Consolidation principles

Question answering and natural language inference tasks require knowledge from heterogeneous sources. To enable their joint usage, the sources need to be harmonized in a way that will allow straightforward access by linguistic tools, easy splitting into arbitrary subsets, and computation of common operations, like (graph and word) embeddings or KG paths. We devise five principles for consolidatation of sources into CSKG, driven by pragmatic goals of simplicity, modularity, and utility:

  1. Embrace heterogeneity of nodes One should preserve the natural node diversity inherent to the variety of sources considered, which entails blurring the distinction between objects (such as those in Visual Genome or Wikidata), classes (such as those in WordNet or ConceptNet), words (in Roget), actions (in ATOMIC or ConceptNet), frames (in FrameNet), and states (as in ATOMIC). It also allows formal nodes, describing unique objects, to co-exist with fuzzy nodes describing ambiguous lexical expressions.

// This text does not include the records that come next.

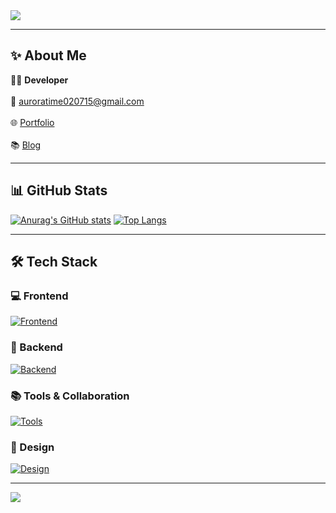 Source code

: <link href="https://cdn.jsdelivr.net/gh/orioncactus/pretendard@v1.3.8/dist/web/static/pretendard.css" rel="stylesheet">

<div style="font-family: 'Pretendard', -apple-system, BlinkMacSystemFont, 'Segoe UI', Roboto, sans-serif;">

<img src="https://capsule-render.vercel.app/api?type=waving&color=gradient&height=250&section=header&text=Hi%20There!%20👋%20I'm%20Dongsu%20Sin&fontSize=40&fontAlign=50&fontAlignY=40" /> 

---

## ✨ About Me  

👨‍💻 **Developer** <br>  
📧 [auroratime020715@gmail.com](mailto:auroratime020715@gmail.com) <br>  
🌐 [Portfolio]() <br>  
📚 [Blog](https://blog.naver.com/auroratime020715)  

---

## 📊 GitHub Stats  

  [![Anurag's GitHub stats](https://github-readme-stats.vercel.app/api?username=Dongsusin)](https://github.com/Dongsusin/github-readme-stats)
  [![Top Langs](https://github-readme-stats.vercel.app/api/top-langs/?username=Dongsusin)](https://github.com/Dongsusin/github-readme-stats)

---

## 🛠️ Tech Stack  

### 💻 Frontend  
[![Frontend](https://skillicons.dev/icons?i=html,css,js,react,ts,nextjs,threejs)](https://skillicons.dev)

### 🔧 Backend  
[![Backend](https://skillicons.dev/icons?i=nodejs,firebase)](https://skillicons.dev)

### 📚 Tools & Collaboration  
[![Tools](https://skillicons.dev/icons?i=git,github,notion,vscode,vite,netlify)](https://skillicons.dev)

### 🎨 Design  
[![Design](https://skillicons.dev/icons?i=figma)](https://skillicons.dev)

---

<img src="https://capsule-render.vercel.app/api?type=waving&color=gradient&height=150&section=footer" />  

</div>

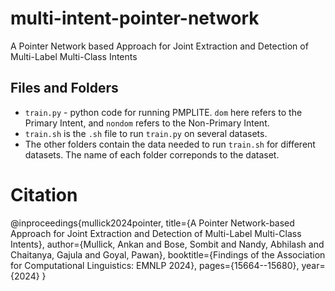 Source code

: # multi-intent-pointer-network

A Pointer Network based Approach for Joint Extraction and Detection of Multi-Label Multi-Class Intents

## Files and Folders

- `train.py` - python code for running PMPLITE. `dom` here refers to the Primary
Intent, and `nondom` refers to the Non-Primary Intent.
- `train.sh` is the `.sh` file to run `train.py` on several datasets.
- The other folders contain the data needed to run `train.sh` for different
datasets. The name of each folder correponds to the dataset.

# Citation

  @inproceedings{mullick2024pointer,
    title={A Pointer Network-based Approach for Joint Extraction and Detection of Multi-Label Multi-Class Intents},
    author={Mullick, Ankan and Bose, Sombit and Nandy, Abhilash and Chaitanya, Gajula and Goyal, Pawan},
    booktitle={Findings of the Association for Computational Linguistics: EMNLP 2024},
    pages={15664--15680},
    year={2024}
  }
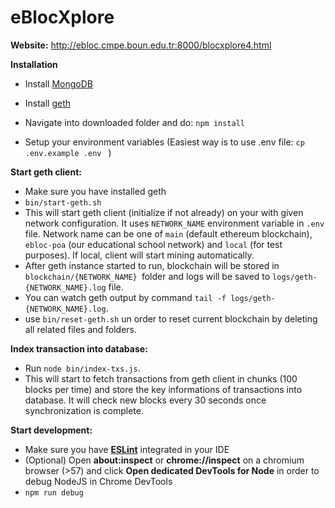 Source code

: # eBlocXplore

**Website:** http://ebloc.cmpe.boun.edu.tr:8000/blocxplore4.html

**Installation**

- Install [MongoDB](https://docs.mongodb.com/manual/installation/)
- Install [geth](https://github.com/ethereum/go-ethereum/wiki/Installing-Geth)


- Navigate into downloaded folder and do: `npm install` 


- Setup your environment variables (Easiest way is to use .env file: `cp .env.example .env ` )

__Start geth client:__

- Make sure you have installed geth
- `bin/start-geth.sh`
- This will start geth client (initialize if not already) on your with given network configuration. It uses `NETWORK_NAME` environment variable in `.env` file. Network name can be one of `main` (default ethereum blockchain), `ebloc-poa` (our educational school network) and `local` (for test purposes). If local, client will start mining automatically.
- After geth instance started to run, blockchain will be stored in `blockchain/{NETWORK_NAME} `folder and logs will be saved to `logs/geth-{NETWORK_NAME}.log` file.
- You can watch geth output by command `tail -f logs/geth-{NETWORK_NAME}.log`.
- use `bin/reset-geth.sh` un order to reset current blockchain by deleting all related files and folders.

__Index transaction into database:__

- Run `node bin/index-txs.js`.
- This will start to fetch transactions from geth client in chunks (100 blocks per time) and store the key informations of transactions into database. It will check new blocks every 30 seconds once synchronization is complete.

**Start development:**

- Make sure you have __[ESLint](https://eslint.org/)__ integrated in your IDE
- (Optional) Open __about:inspect__ or __chrome://inspect__ on a chromium browser (>57) and click __Open dedicated DevTools for Node__ in order to debug NodeJS in Chrome DevTools
- `npm run debug`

  2. Reuse edge types across resources To support reasoning algorithms like KagNet, the set of edge types should be kept to minimum and reused across resources wherever possible. For instance, the ConceptNet edge type /r/LocatedNear could be reused to express spatial proximity in Visual Genome.
  3. Leverage external links The individual graphs are mostly disjoint according to their formal knowledge. However, high-quality links may exist or may be easily inferred, in order to connect these KGs and enable path finding. For instance, while ConceptNet and Visual Genome do not have direct connections, they can be partially aligned, as both have links to WordNet synsets.

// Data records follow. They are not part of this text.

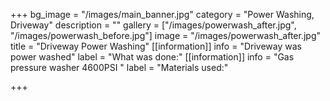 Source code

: +++
bg_image = "/images/main_banner.jpg"
category = "Power Washing, Driveway"
description = ""
gallery = ["/images/powerwash_after.jpg", "/images/powerwash_before.jpg"]
image = "/images/powerwash_after.jpg"
title = "Driveway Power Washing"
[[information]]
info = "Driveway was power washed"
label = "What was done:"
[[information]]
info = "Gas pressure washer 4600PSI "
label = "Materials used:"

+++
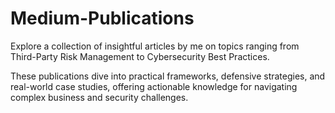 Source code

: # Medium-Publications
Explore a collection of insightful articles by me on topics ranging from Third-Party Risk Management to Cybersecurity Best Practices.

These publications dive into practical frameworks, defensive strategies, and real-world case studies, offering actionable knowledge for navigating complex business and security challenges.
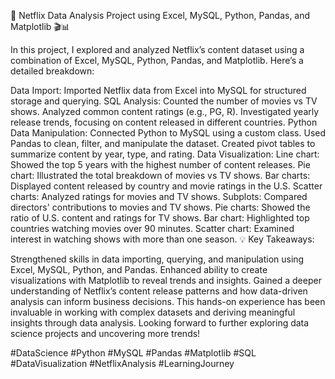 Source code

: 🚀 Netflix Data Analysis Project using Excel, MySQL, Python, Pandas, and Matplotlib 🎬📊

In this project, I explored and analyzed Netflix’s content dataset using a combination of Excel, MySQL, Python, Pandas, and Matplotlib. Here’s a detailed breakdown:

Data Import: Imported Netflix data from Excel into MySQL for structured storage and querying.
SQL Analysis:
Counted the number of movies vs TV shows.
Analyzed common content ratings (e.g., PG, R).
Investigated yearly release trends, focusing on content released in different countries.
Python Data Manipulation:
Connected Python to MySQL using a custom class.
Used Pandas to clean, filter, and manipulate the dataset.
Created pivot tables to summarize content by year, type, and rating.
Data Visualization:
Line chart: Showed the top 5 years with the highest number of content releases.
Pie chart: Illustrated the total breakdown of movies vs TV shows.
Bar charts: Displayed content released by country and movie ratings in the U.S.
Scatter charts: Analyzed ratings for movies and TV shows.
Subplots: Compared directors' contributions to movies and TV shows.
Pie charts: Showed the ratio of U.S. content and ratings for TV shows.
Bar chart: Highlighted top countries watching movies over 90 minutes.
Scatter chart: Examined interest in watching shows with more than one season.
💡 Key Takeaways:

Strengthened skills in data importing, querying, and manipulation using Excel, MySQL, Python, and Pandas.
Enhanced ability to create visualizations with Matplotlib to reveal trends and insights.
Gained a deeper understanding of Netflix’s content release patterns and how data-driven analysis can inform business decisions.
This hands-on experience has been invaluable in working with complex datasets and deriving meaningful insights through data analysis. Looking forward to further exploring data science projects and uncovering more trends!

#DataScience #Python #MySQL #Pandas #Matplotlib #SQL #DataVisualization #NetflixAnalysis #LearningJourney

  4. Generate high-quality probabilistic links Inclusion of additional probabilistic links, either with off-the-shelf link prediction algorithms or with specialized algorithms, would improve the connectedness of CSKG and help path finding algorithms reason over it. Given the heterogeneity of nodes , a 'one-method-fits-all' node resolution might not be suitable.
  5. Enable access to labels The CSKG format should support easy and efficient natural language access. Labels and aliases associated with KG nodes provide application-friendly and human-readable access to the CSKG, and can help us unify descriptions of the same/similar concept across sources.